== Aim of the task ==
The answer should reproduce the listing below character for character.

== Material provided ==
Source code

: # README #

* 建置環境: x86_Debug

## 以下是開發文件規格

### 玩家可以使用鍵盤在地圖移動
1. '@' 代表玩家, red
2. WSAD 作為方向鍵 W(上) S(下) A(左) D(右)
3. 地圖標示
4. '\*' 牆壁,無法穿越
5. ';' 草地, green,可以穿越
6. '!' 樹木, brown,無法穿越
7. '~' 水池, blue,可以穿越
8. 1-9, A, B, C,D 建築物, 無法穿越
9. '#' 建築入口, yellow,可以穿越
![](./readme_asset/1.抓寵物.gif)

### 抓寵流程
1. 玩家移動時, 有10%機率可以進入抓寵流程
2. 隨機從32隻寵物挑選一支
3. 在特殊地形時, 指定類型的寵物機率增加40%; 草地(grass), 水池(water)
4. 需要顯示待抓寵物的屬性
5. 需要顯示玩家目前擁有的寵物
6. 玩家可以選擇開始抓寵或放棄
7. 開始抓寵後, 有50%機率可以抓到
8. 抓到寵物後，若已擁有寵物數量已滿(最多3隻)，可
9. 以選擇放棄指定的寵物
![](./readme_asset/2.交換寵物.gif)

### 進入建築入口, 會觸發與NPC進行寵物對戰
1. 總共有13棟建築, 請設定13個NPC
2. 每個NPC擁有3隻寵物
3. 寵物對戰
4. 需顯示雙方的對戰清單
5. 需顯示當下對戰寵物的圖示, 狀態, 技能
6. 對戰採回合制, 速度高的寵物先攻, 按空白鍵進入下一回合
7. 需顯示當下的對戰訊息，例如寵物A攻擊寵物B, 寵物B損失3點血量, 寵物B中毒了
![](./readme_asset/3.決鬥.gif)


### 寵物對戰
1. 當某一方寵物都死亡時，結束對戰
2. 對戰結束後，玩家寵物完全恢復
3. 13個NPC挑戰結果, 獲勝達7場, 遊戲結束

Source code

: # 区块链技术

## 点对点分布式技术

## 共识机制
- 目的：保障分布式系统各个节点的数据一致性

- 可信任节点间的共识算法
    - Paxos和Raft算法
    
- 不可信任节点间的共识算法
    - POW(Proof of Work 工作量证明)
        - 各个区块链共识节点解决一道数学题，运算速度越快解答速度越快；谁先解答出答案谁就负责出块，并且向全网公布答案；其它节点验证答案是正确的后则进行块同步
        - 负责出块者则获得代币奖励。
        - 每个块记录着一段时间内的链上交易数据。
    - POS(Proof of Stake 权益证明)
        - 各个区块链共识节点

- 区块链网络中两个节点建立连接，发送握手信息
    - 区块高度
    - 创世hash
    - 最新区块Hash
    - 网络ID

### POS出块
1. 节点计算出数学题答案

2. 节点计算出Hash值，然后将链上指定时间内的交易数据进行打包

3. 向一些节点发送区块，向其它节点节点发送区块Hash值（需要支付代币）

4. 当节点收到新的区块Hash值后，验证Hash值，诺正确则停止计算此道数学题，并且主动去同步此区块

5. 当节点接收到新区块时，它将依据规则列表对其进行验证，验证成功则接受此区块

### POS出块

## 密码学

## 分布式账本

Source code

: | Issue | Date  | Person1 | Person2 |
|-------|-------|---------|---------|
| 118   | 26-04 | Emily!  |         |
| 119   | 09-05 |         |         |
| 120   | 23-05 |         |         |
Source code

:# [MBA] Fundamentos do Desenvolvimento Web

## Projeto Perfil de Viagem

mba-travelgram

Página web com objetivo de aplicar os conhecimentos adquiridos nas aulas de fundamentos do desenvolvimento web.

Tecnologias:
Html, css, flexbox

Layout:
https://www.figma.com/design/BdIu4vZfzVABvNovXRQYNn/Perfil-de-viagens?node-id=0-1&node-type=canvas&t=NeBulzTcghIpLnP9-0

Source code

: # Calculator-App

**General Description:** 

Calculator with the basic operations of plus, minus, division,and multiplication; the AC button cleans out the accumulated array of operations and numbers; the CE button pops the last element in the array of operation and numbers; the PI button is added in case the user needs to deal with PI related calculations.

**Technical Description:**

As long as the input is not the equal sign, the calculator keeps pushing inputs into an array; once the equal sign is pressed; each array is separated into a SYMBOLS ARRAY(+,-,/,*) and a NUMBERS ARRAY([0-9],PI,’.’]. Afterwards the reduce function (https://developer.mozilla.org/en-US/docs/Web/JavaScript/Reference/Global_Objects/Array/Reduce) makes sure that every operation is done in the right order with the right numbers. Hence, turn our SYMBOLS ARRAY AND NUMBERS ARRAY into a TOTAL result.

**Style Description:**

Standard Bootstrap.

== Solution to the problem ==
Source code

: # README #

* 建置環境: x86_Debug

## 以下是開發文件規格

### 玩家可以使用鍵盤在地圖移動
1. '@' 代表玩家, red
2. WSAD 作為方向鍵 W(上) S(下) A(左) D(右)
3. 地圖標示
4. '\*' 牆壁,無法穿越
5. ';' 草地, green,可以穿越
6. '!' 樹木, brown,無法穿越
7. '~' 水池, blue,可以穿越
8. 1-9, A, B, C,D 建築物, 無法穿越
9. '#' 建築入口, yellow,可以穿越
![](./readme_asset/1.抓寵物.gif)

### 抓寵流程
1. 玩家移動時, 有10%機率可以進入抓寵流程
2. 隨機從32隻寵物挑選一支
3. 在特殊地形時, 指定類型的寵物機率增加40%; 草地(grass), 水池(water)
4. 需要顯示待抓寵物的屬性
5. 需要顯示玩家目前擁有的寵物
6. 玩家可以選擇開始抓寵或放棄
7. 開始抓寵後, 有50%機率可以抓到
8. 抓到寵物後，若已擁有寵物數量已滿(最多3隻)，可
9. 以選擇放棄指定的寵物
![](./readme_asset/2.交換寵物.gif)

### 進入建築入口, 會觸發與NPC進行寵物對戰
1. 總共有13棟建築, 請設定13個NPC
2. 每個NPC擁有3隻寵物
3. 寵物對戰
4. 需顯示雙方的對戰清單
5. 需顯示當下對戰寵物的圖示, 狀態, 技能
6. 對戰採回合制, 速度高的寵物先攻, 按空白鍵進入下一回合
7. 需顯示當下的對戰訊息，例如寵物A攻擊寵物B, 寵物B損失3點血量, 寵物B中毒了
![](./readme_asset/3.決鬥.gif)


### 寵物對戰
1. 當某一方寵物都死亡時，結束對戰
2. 對戰結束後，玩家寵物完全恢復
3. 13個NPC挑戰結果, 獲勝達7場, 遊戲結束

Source code

: # 区块链技术

## 点对点分布式技术

## 共识机制
- 目的：保障分布式系统各个节点的数据一致性

- 可信任节点间的共识算法
    - Paxos和Raft算法
    
- 不可信任节点间的共识算法
    - POW(Proof of Work 工作量证明)
        - 各个区块链共识节点解决一道数学题，运算速度越快解答速度越快；谁先解答出答案谁就负责出块，并且向全网公布答案；其它节点验证答案是正确的后则进行块同步
        - 负责出块者则获得代币奖励。
        - 每个块记录着一段时间内的链上交易数据。
    - POS(Proof of Stake 权益证明)
        - 各个区块链共识节点

- 区块链网络中两个节点建立连接，发送握手信息
    - 区块高度
    - 创世hash
    - 最新区块Hash
    - 网络ID

### POS出块
1. 节点计算出数学题答案

2. 节点计算出Hash值，然后将链上指定时间内的交易数据进行打包

3. 向一些节点发送区块，向其它节点节点发送区块Hash值（需要支付代币）

4. 当节点收到新的区块Hash值后，验证Hash值，诺正确则停止计算此道数学题，并且主动去同步此区块

5. 当节点接收到新区块时，它将依据规则列表对其进行验证，验证成功则接受此区块

### POS出块

## 密码学

## 分布式账本

Source code

: | Issue | Date  | Person1 | Person2 |
|-------|-------|---------|---------|
| 118   | 26-04 | Emily!  |         |
| 119   | 09-05 |         |         |
| 120   | 23-05 |         |         |
Source code

:# [MBA] Fundamentos do Desenvolvimento Web

## Projeto Perfil de Viagem

mba-travelgram

Página web com objetivo de aplicar os conhecimentos adquiridos nas aulas de fundamentos do desenvolvimento web.

Tecnologias:
Html, css, flexbox

Layout:
https://www.figma.com/design/BdIu4vZfzVABvNovXRQYNn/Perfil-de-viagens?node-id=0-1&node-type=canvas&t=NeBulzTcghIpLnP9-0

Source code

: # Calculator-App

**General Description:** 

Calculator with the basic operations of plus, minus, division,and multiplication; the AC button cleans out the accumulated array of operations and numbers; the CE button pops the last element in the array of operation and numbers; the PI button is added in case the user needs to deal with PI related calculations.

**Technical Description:**

As long as the input is not the equal sign, the calculator keeps pushing inputs into an array; once the equal sign is pressed; each array is separated into a SYMBOLS ARRAY(+,-,/,*) and a NUMBERS ARRAY([0-9],PI,’.’]. Afterwards the reduce function (https://developer.mozilla.org/en-US/docs/Web/JavaScript/Reference/Global_Objects/Array/Reduce) makes sure that every operation is done in the right order with the right numbers. Hence, turn our SYMBOLS ARRAY AND NUMBERS ARRAY into a TOTAL result.

**Style Description:**

Standard Bootstrap.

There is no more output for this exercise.